The Georgian captain of a cargo ship that was released by Somali pirates said Tuesday his Georgian-Turkish crew had suffered through "infernal torment" during its 18-month captivity.

"We have gone through an infernal torment, starvation, thirst. All this time we have been on a leash, like animals," captain Memed Zakaradze told Georgia's Rustavi 2 television by telephone from an unspecified location.

"But we did not lose hope for even a second," he said.

Armed raiders boarded the Malta-flagged cargo ship in the piracy-plagued area off the Gulf of Aden in September 2010 and seized the crew of 15 Georgians and three Turks.

The ship had been on its final voyage to India to be scrapped and its Greek owner had gone into liquidation, leaving the sailors effectively stranded while the pirates demanded $9 million (7.1 million euros) to release the ship.

Georgian President Mikheil Saakashvili said the sailors' release Sunday was secured through confidential negotiations whose details he could not disclose at this time.

"Georgia will always fight for its citizens," Saakashvili said on Tuesday in televised remarks.

While refusing to provide any details, Georgian officials have denied suggestions that a ransom was paid.

"No ransom whatsoever was paid to the pirates," Maritime Transport Agency spokeswoman Ana Gomarteli told AFP.

She said all the sailors were currently heading to "a safe port in Africa under armed guard" and would return to Georgia by Monday.

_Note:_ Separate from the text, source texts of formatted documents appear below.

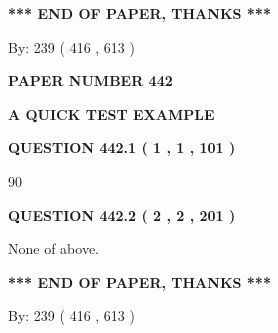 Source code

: \documentclass[12pt]{article}
\begin{document}
\vspace{1.0in} 
{\textbf{\large{ *** END OF PAPER, THANKS *** }}} 
   
   
\hspace{1.0in} By: 
 239 ( 416 ,  613 )
   
   
   
   
\newpage 
\setcounter{page}{ 
   442001 } 
   
   
   
   
 {\textbf{ \Large{ PAPER NUMBER  442  }}}
   
   
\vspace{0.2in}
   
   
   
   
   
   
 \vspace{0.2in}
{\LARGE {\textbf{ A QUICK TEST EXAMPLE}}}
   
   
  
\vspace{0.2in}
  
{\textbf{\Large{QUESTION
442.1 
 ( 1 , 1 , 101 )
}}}
  
  
 
 
\noindent{}

90
 
 
  
\vspace{0.2in}
  
{\textbf{\Large{QUESTION
442.2 
 ( 2 , 2 , 201 )
}}}
  
  
 
 
\noindent{}
 
 
 None of above.
 
 
 
 
   
   
 \vspace{0.2in}
 
   
   
   
   
\vspace{1.0in} 
{\textbf{\large{ *** END OF PAPER, THANKS *** }}} 
   
   
\hspace{1.0in} By: 
 239 ( 416 ,  613 )
   
   
   
\end{document}
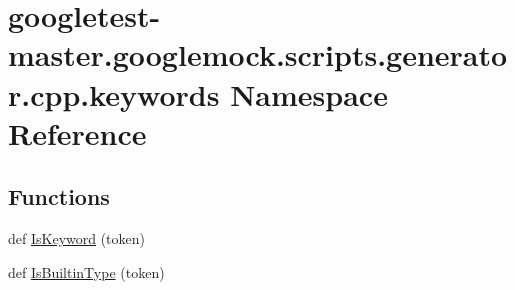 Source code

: \hypertarget{namespacegoogletest-master_1_1googlemock_1_1scripts_1_1generator_1_1cpp_1_1keywords}{}\section{googletest-\/master.googlemock.\+scripts.\+generator.\+cpp.\+keywords Namespace Reference}
\label{namespacegoogletest-master_1_1googlemock_1_1scripts_1_1generator_1_1cpp_1_1keywords}
\subsection*{Functions}
\begin{DoxyCompactItemize}
\item 
def \mbox{\hyperlink{namespacegoogletest-master_1_1googlemock_1_1scripts_1_1generator_1_1cpp_1_1keywords_ae39caec181b04df21d40b49b7ee0d958}{Is\+Keyword}} (token)
\item 
def \mbox{\hyperlink{namespacegoogletest-master_1_1googlemock_1_1scripts_1_1generator_1_1cpp_1_1keywords_a867188e9559a17bf6004fa94c7b5a27e}{Is\+Builtin\+Type}} (token)
\end{DoxyCompactItemize}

"After their return to Georgia we will be able to speak in details about how their liberation was achieved," she added.

Piracy off the coast of Somalia, on a crucial maritime route leading to the Suez Canal, surged in 2007 and reached record levels in 2010 according to a report last year by the International Maritime Bureau.

According to Ecoterra International, an environmental and human rights organisation that monitors regional maritime activity, pirates currently hold at least 43 ships and more than 400 seamen.